As I believed that the man who had shot me was still watching from his concealment, I examined my wounds, and finding my situation desperate, my right arm being much shattered and the ball having entered my body in the direction to reach my lungs and not having passed out, I called to him, requesting him to come, and by putting an immediate end to my life, to release me from the protracted suffering I had in prospect. “You have killed me,” said I; “but though the hurt you have given me must be mortal, I fear it may be some time before I shall die. Come, therefore, if you are a man, and shoot me again.” Many times I called to him, but he returned me no answer. My body was now almost naked, as I had on, when shot, beside my pantaloons, only a very old and ragged shirt, and much of this had been torn off in the course of the morning. I lay exposed to the sun, and the black and green headed flies, on a naked rock, the greater part of a day in July or August, and saw no prospect before me but that of a lingering death; but as the sun went down, my hope and strength began to revive, and plunging into the river, I swam across to the other side. When I reached the shore, I could stand on my feet, and I raised the sas-sah-kwi, or war whoop, as a cry of exultation and defiance to my enemy. But the additional loss of blood occasioned by the exertion in swimming the river caused me another fainting fit, after which, when I recovered, I concealed myself near the bank, to watch for him. Presently I saw Ome-zhuh-gwut-oons come from his hiding place, put his canoe into the water, embark, and begin to descend the river. He came very near my hiding place, and I felt tempted to make a spring, and endeavour to seize and strangle him in the water; but fearing that my strength might not be sufficient, I let him pass without discovering myself.
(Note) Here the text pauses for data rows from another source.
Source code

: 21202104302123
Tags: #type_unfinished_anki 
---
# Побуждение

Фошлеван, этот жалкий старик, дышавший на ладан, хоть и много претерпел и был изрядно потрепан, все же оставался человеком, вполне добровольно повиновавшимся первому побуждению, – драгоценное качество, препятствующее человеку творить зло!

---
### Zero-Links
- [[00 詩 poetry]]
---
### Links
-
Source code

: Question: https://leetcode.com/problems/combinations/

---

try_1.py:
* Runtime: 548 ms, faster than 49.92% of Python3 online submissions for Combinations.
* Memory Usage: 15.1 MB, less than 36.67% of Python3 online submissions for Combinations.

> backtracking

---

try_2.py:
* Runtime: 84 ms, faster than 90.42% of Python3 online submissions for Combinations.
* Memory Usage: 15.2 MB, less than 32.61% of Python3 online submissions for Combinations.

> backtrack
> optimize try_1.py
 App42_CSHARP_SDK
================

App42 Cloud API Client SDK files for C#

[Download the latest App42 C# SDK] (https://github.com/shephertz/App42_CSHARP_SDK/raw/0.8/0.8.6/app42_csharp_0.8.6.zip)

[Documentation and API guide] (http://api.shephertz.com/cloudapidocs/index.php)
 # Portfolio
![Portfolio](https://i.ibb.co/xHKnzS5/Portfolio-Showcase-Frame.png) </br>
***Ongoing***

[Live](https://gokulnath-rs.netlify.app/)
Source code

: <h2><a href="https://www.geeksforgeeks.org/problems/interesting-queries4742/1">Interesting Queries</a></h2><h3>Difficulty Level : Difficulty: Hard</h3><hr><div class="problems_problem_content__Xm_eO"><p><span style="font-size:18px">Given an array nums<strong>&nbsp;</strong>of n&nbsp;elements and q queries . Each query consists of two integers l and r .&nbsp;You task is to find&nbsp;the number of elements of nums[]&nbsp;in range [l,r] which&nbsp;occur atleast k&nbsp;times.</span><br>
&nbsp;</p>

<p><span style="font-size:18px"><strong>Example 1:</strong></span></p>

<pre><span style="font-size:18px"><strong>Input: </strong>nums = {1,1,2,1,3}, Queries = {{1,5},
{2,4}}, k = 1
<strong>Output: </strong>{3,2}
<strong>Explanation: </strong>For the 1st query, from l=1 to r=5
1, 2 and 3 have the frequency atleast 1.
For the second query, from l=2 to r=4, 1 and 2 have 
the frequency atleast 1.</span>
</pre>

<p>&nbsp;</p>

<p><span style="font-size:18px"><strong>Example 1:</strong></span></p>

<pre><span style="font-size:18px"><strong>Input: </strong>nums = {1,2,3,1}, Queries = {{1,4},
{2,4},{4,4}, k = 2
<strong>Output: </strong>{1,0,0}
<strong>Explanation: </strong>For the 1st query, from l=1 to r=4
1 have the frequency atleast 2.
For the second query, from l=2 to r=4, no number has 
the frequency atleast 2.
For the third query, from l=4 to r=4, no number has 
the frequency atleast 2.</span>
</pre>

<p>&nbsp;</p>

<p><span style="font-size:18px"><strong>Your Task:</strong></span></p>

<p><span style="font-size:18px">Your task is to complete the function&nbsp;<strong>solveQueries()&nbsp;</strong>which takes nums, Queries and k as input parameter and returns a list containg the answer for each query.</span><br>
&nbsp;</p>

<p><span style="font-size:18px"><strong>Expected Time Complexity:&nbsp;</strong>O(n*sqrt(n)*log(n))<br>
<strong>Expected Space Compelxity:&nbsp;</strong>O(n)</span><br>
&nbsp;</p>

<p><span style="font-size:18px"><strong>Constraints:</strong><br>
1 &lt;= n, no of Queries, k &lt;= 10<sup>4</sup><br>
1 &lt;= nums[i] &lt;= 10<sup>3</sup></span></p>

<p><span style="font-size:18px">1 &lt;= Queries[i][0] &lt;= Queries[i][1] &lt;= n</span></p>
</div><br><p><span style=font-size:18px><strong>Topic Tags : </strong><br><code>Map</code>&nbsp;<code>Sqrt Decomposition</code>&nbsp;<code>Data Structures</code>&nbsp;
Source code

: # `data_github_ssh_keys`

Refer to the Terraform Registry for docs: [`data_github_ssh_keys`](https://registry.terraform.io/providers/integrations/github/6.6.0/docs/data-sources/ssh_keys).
I was now tormented with the most excessive thirst, and as the bank was steep and rocky, I could not, with my wounded arm, lie down to drink. I was therefore compelled to go into the water, and let my body down into it, until I brought my mouth to a level with the surface, and thus I was able to drink. By this time, the evening growing somewhat cooler, my strength was, in part, restored; but the blood seemed to flow more freely. I now applied myself to dressing the wound in my arm. I endeavoured, though the flesh was already much swollen, to replace the fragments of the bone; to accomplish which, I tore in strips the remainder of my shirt, and with my teeth and my left hand I contrived to tie these around my arm, at first loosely, but by degrees tighter and tighter, until I thought it had assumed, as nearly as I could give it, the proper form. I then tied on small sticks, which I broke from the branches of trees, to serve as splints, and then suspended my hand in a string, which passed around my neck. After this was completed, I took some of the bark of a choke cherry bush, which I observed there, and chewing it fine applied it to the wounds, hoping thus to check the flowing of the blood. The bushes about me, and for all the distance between me and the river, were covered with blood. As night came on, I chose a place where was plenty of moss to lie down on, with the trunk of a fallen tree for my pillow. I was careful to select a place near the river that I might have a chance of seeing any thing that might pass; also to be near the water in case my thirst should again become urgent. I knew that one trader’s canoe was expected about this time to pass this place on the way towards Red River, and it was this canoe from which I expected relief and assistance. There were no Indians nearer than the village from which Ome-zhuh-gwut-oons had followed me, and he, with my wife and daughters, were the only persons that I had any reason to suppose were within many miles of me.
I laid myself down and prayed to the Great Spirit, that he would see and pity my condition, and send help to me now in the time of my distress. As I continued praying, the mosquitoes, which had settled on my naked body in vast numbers, and were, by their stings, adding greatly to the torment I suffered, began to rise, and after hovering at a little distance above and around me, disappeared entirely. I did not attribute this, which was so great a relief, to the immediate interposition of a Superior Power in answer to my prayer, as the evening was at that time becoming something cool, and I knew it was entirely the effect of change of temperature. Nevertheless, I was conscious, as I have ever been in times of distress and of danger, that the Master of my life, though invisible, was yet near, and was looking upon me. I slept easily and quietly, but not without interruption. Every time I awoke, I remembered to have seen, in my dream, a canoe with white men in the river before me.
It was late in the night, probably after midnight, when I heard female voices, which I supposed to be those of my daughters, not more than two hundred yards from me, but partly across the river. I believed that Ome-zhuh-gwut-oons had discovered their hiding place, and was, perhaps, offering them some violence, as the cry was that of distress; but so great was my weakness, that the attempt to afford them any relief seemed wholly beyond my power. I learned afterwards that my children, as soon as I fainted and fell on the rock, supposing me dead, had been influenced by their mother to turn the canoe down the river, and exert themselves to make their escape. They had not proceeded far, when the woman steered the canoe into a low point of bushes, and threw out my coat, and some other articles. They then ran on a considerable distance, and concealed themselves; but here it occurred to the woman that she might have done better to have kept the property belonging to me, and accordingly returned to get it. It was when they came to see these things lying on the shore, that the children burst out crying, and it was at this time that I heard them.